### PROBLEM
Word-for-word repetition of the records below is needed, but only from the line holding "npm install" through the final line, with pictures excluded.

****

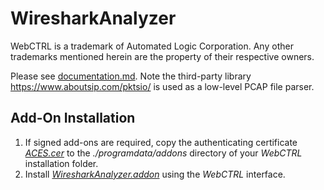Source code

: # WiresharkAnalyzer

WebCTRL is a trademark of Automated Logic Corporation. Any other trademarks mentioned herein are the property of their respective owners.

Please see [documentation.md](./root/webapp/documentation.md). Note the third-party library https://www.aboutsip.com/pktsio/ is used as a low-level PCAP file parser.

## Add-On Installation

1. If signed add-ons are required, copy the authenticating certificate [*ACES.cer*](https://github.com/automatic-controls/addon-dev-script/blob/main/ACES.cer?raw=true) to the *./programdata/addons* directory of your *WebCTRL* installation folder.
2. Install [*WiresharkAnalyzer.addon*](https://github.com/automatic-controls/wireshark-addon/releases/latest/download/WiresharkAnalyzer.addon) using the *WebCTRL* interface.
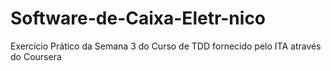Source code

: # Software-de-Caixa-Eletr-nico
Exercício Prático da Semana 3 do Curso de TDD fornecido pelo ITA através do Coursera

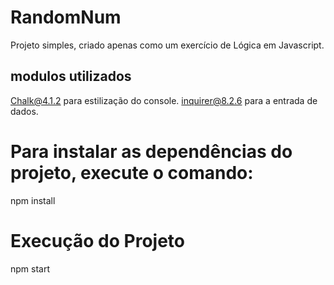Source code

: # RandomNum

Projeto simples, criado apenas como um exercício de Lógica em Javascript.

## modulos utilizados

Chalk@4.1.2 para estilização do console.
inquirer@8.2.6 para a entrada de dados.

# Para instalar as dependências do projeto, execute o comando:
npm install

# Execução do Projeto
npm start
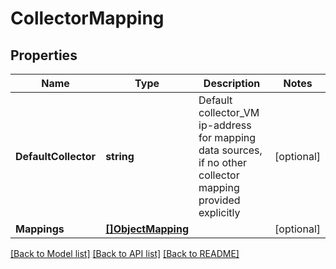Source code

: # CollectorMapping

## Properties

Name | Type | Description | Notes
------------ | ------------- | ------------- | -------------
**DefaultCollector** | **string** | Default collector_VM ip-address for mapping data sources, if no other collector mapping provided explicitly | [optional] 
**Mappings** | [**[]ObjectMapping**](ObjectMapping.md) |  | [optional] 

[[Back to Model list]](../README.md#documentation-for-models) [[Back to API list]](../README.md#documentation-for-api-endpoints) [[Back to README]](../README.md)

****

### RESPONSE
npm install

# Execução do Projeto
npm start
Source code

: # CollectorMapping

## Properties

Name | Type | Description | Notes
------------ | ------------- | ------------- | -------------
**DefaultCollector** | **string** | Default collector_VM ip-address for mapping data sources, if no other collector mapping provided explicitly | [optional] 
**Mappings** | [**[]ObjectMapping**](ObjectMapping.md) |  | [optional] 

[[Back to Model list]](../README.md#documentation-for-models) [[Back to API list]](../README.md#documentation-for-api-endpoints) [[Back to README]](../README.md)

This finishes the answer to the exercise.